Marcus then shared his own personal experience, to illuminate his point.
“I am fortunate enough to be successful in life right now because I have a paid internship. The internship pays me very well, and I was able to buy a brand-new car because of it. However, because I’m an African-American male, I’m young (21), and I have a Mercedes, I sell drugs or I’m a scammer and that’s how I’m ‘successful.’ However, if I was Caucasian, my success would come from me working hard in school and I earned my internship.”
I received a different response from my male Caucasian classmate named Hunter.
“I believe that society defines success the same way across the board. Work hard as long as you need to and you’ll be successful.”
Another question I posed was if they felt pressured to live up to society’s standard of success, and I got some very interesting responses. Kayla, an African-American female, says,
“Personally, I don’t feel pressured to be successful as society deems success to be, because, society makes it seem like the only way that I will be successful as an African-American woman is by stripping or doing music, and I have to blow up while doing it. I don’t have rhythm and I can’t rap or sing, so college and the time that it takes for me to begin to doing what I love to do is my success.
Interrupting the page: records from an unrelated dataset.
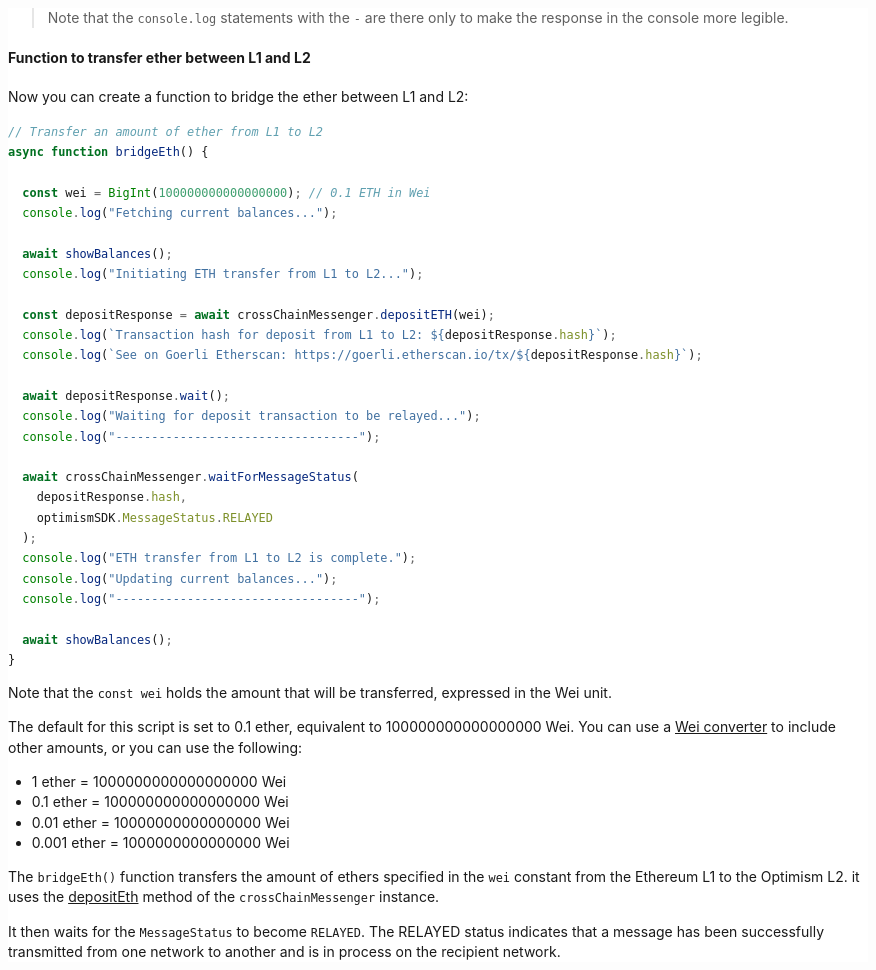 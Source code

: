 > Note that the `console.log` statements with the `-` are there only to make the response in the console more legible.

#### Function to transfer ether between L1 and L2

Now you can create a function to bridge the ether between L1 and L2:

```js
// Transfer an amount of ether from L1 to L2
async function bridgeEth() {

  const wei = BigInt(100000000000000000); // 0.1 ETH in Wei
  console.log("Fetching current balances...");

  await showBalances();
  console.log("Initiating ETH transfer from L1 to L2...");

  const depositResponse = await crossChainMessenger.depositETH(wei);
  console.log(`Transaction hash for deposit from L1 to L2: ${depositResponse.hash}`);
  console.log(`See on Goerli Etherscan: https://goerli.etherscan.io/tx/${depositResponse.hash}`);

  await depositResponse.wait();
  console.log("Waiting for deposit transaction to be relayed...");
  console.log("----------------------------------");

  await crossChainMessenger.waitForMessageStatus(
    depositResponse.hash,
    optimismSDK.MessageStatus.RELAYED
  );
  console.log("ETH transfer from L1 to L2 is complete.");
  console.log("Updating current balances...");
  console.log("----------------------------------");

  await showBalances();
}
```

Note that the `const wei` holds the amount that will be transferred, expressed in the Wei unit.

The default for this script is set to 0.1 ether, equivalent to 100000000000000000 Wei. You can use a [Wei converter](https://eth-converter.com/) to include other amounts, or you can use the following:

* 1 ether = 1000000000000000000 Wei
* 0.1 ether = 100000000000000000 Wei
* 0.01 ether = 10000000000000000 Wei
* 0.001 ether = 1000000000000000 Wei

The `bridgeEth()` function transfers the amount of ethers specified in the `wei` constant from the Ethereum L1 to the Optimism L2. it uses the [depositEth](https://sdk.optimism.io/classes/crosschainmessenger#depositETH-2) method of the `crossChainMessenger` instance.

It then waits for the `MessageStatus` to become `RELAYED`. The RELAYED status indicates that a message has been successfully transmitted from one network to another and is in process on the recipient network. 

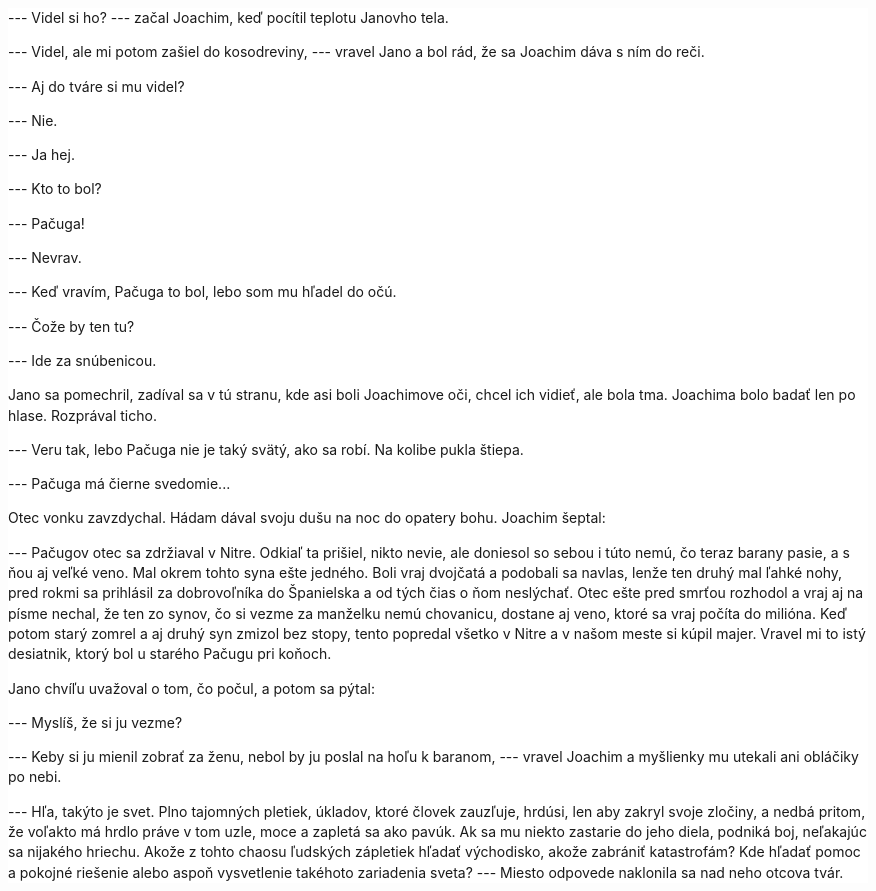 --- Videl si ho? --- začal Joachim, keď pocítil teplotu Janovho tela.

--- Videl, ale mi potom zašiel do kosodreviny, --- vravel Jano a bol
rád, že sa Joachim dáva s ním do reči.

--- Aj do tváre si mu videl?

--- Nie.

--- Ja hej.

--- Kto to bol?

--- Pačuga!

--- Nevrav.

--- Keď vravím, Pačuga to bol, lebo som mu hľadel do očú.

--- Čože by ten tu?

--- Ide za snúbenicou.

Jano sa pomechril, zadíval sa v tú stranu, kde asi boli Joachimove
oči, chcel ich vidieť, ale bola tma. Joachima bolo badať len po hlase.
Rozprával ticho.

--- Veru tak, lebo Pačuga nie je taký svätý, ako sa robí. Na kolibe
pukla štiepa.

--- Pačuga má čierne svedomie\...

Otec vonku zavzdychal. Hádam dával svoju dušu na noc do opatery bohu.
Joachim šeptal:

--- Pačugov otec sa zdržiaval v Nitre. Odkiaľ ta prišiel, nikto nevie,
ale doniesol so sebou i túto nemú, čo teraz barany pasie, a s ňou aj
veľké veno. Mal okrem tohto syna ešte jedného. Boli vraj dvojčatá a
podobali sa navlas, lenže ten druhý mal ľahké nohy, pred rokmi sa
prihlásil za dobrovoľníka do Španielska a od tých čias o ňom
neslýchať. Otec ešte pred smrťou rozhodol a vraj aj na písme nechal,
že ten zo synov, čo si vezme za manželku nemú chovanicu, dostane aj
veno, ktoré sa vraj počíta do milióna. Keď potom starý zomrel a aj
druhý syn zmizol bez stopy, tento popredal všetko v Nitre a v našom
meste si kúpil majer. Vravel mi to istý desiatnik, ktorý bol u starého
Pačugu pri koňoch.

Jano chvíľu uvažoval o tom, čo počul, a potom sa pýtal:

--- Myslíš, že si ju vezme?

--- Keby si ju mienil zobrať za ženu, nebol by ju poslal na hoľu k
baranom, --- vravel Joachim a myšlienky mu utekali ani obláčiky po
nebi.

--- Hľa, takýto je svet. Plno tajomných pletiek, úkladov, ktoré človek
zauzľuje, hrdúsi, len aby zakryl svoje zločiny, a nedbá pritom, že
voľakto má hrdlo práve v tom uzle, moce a zapletá sa ako pavúk. Ak sa
mu niekto zastarie do jeho diela, podniká boj, neľakajúc sa nijakého
hriechu. Akože z tohto chaosu ľudských zápletiek hľadať východisko,
akože zabrániť katastrofám? Kde hľadať pomoc a pokojné riešenie alebo
aspoň vysvetlenie takéhoto zariadenia sveta? --- Miesto odpovede
naklonila sa nad neho otcova tvár.
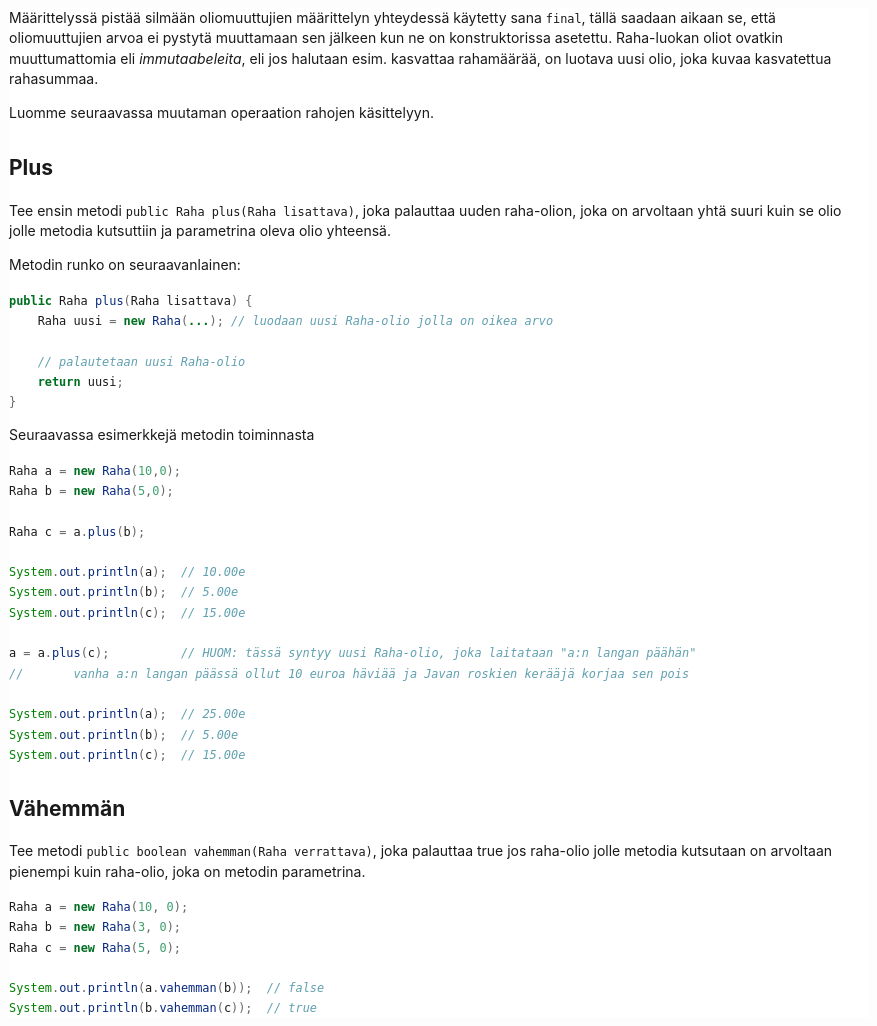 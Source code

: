 
Määrittelyssä pistää silmään oliomuuttujien määrittelyn yhteydessä käytetty sana `final`, tällä saadaan aikaan se, että oliomuuttujien arvoa ei pystytä muuttamaan sen jälkeen kun ne on konstruktorissa asetettu. Raha-luokan oliot ovatkin muuttumattomia eli *immutaabeleita*, eli jos halutaan esim. kasvattaa rahamäärää, on luotava uusi olio, joka kuvaa kasvatettua rahasummaa.


Luomme seuraavassa muutaman operaation rahojen käsittelyyn.

<h2>Plus</h2>


Tee ensin metodi `public Raha plus(Raha lisattava)`, joka palauttaa uuden raha-olion, joka on arvoltaan yhtä suuri kuin se olio jolle metodia kutsuttiin ja parametrina oleva olio yhteensä.


Metodin runko on seuraavanlainen:


```java
public Raha plus(Raha lisattava) {
    Raha uusi = new Raha(...); // luodaan uusi Raha-olio jolla on oikea arvo

    // palautetaan uusi Raha-olio
    return uusi;
}
```

Seuraavassa esimerkkejä metodin toiminnasta


```java
Raha a = new Raha(10,0);
Raha b = new Raha(5,0);

Raha c = a.plus(b);

System.out.println(a);  // 10.00e
System.out.println(b);  // 5.00e
System.out.println(c);  // 15.00e

a = a.plus(c);          // HUOM: tässä syntyy uusi Raha-olio, joka laitataan "a:n langan päähän"
//       vanha a:n langan päässä ollut 10 euroa häviää ja Javan roskien kerääjä korjaa sen pois

System.out.println(a);  // 25.00e
System.out.println(b);  // 5.00e
System.out.println(c);  // 15.00e
```


<h2>Vähemmän</h2>

Tee metodi `public boolean vahemman(Raha verrattava)`, joka palauttaa true jos raha-olio jolle metodia kutsutaan on arvoltaan pienempi kuin raha-olio, joka on metodin parametrina.


```java
Raha a = new Raha(10, 0);
Raha b = new Raha(3, 0);
Raha c = new Raha(5, 0);

System.out.println(a.vahemman(b));  // false
System.out.println(b.vahemman(c));  // true
```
It isn’t gonna be overnight.”
Chelsea views this issue a little bit differently.
“Sometimes I do feel pressured because when you log into your social medias, you see young people being so successful all the time. Like today, I saw someone on my [Instagram] timeline who had just bought a house and they’re my age, and it’s like you’re pressured because you wish you could be able to buy those things at so young, but you can’t because you don’t have the money. Like, not everyone can be as successful at such a young age.”
So, it’s obvious that the opinions on success differ widely. Some feel that you’re only successful if you’re making a lot of money at a very young age and being legitimate while doing it. Others feel that you’re successful if you’re just happy with your life and content on how you’re living life.
I believe that success is all based on personal opinion, and that you shouldn’t look to someone else to see if you’re considered successful. If you feel you’re successful, then you’re successful. No questions asked.
Asten Cosby is a student at the University of South Alabama, majoring in Strategic Communications. She currently writes for her personal blogs, Sierra’s Voice and The Introverted Socialite (both under construction). She is also working on publishing a children’s book.